[INPUT — start]
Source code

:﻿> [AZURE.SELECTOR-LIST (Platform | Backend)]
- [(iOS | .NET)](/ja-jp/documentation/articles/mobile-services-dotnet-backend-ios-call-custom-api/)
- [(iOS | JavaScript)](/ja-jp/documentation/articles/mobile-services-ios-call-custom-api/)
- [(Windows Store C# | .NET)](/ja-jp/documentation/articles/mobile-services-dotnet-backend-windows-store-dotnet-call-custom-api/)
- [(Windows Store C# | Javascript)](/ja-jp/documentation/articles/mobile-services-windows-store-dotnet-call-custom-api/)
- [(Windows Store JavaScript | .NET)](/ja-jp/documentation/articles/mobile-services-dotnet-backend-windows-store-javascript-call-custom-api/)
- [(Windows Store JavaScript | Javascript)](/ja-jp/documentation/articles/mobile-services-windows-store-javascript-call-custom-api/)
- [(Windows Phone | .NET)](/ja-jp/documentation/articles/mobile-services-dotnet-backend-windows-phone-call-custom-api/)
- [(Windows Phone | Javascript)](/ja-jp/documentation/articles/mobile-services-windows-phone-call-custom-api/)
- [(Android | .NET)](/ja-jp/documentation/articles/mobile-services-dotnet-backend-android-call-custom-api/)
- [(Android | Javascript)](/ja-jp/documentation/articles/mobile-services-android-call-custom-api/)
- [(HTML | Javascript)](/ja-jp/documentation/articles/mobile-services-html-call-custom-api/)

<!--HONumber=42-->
[INPUT — finish]
ASSIGNMENT:
Check each line above for the string "phone" and copy the ones that have it.

ANSWER FOR THIS EXERCISE:
- [(Windows Phone | .NET)](/ja-jp/documentation/articles/mobile-services-dotnet-backend-windows-phone-call-custom-api/)
- [(Windows Phone | Javascript)](/ja-jp/documentation/articles/mobile-services-windows-phone-call-custom-api/)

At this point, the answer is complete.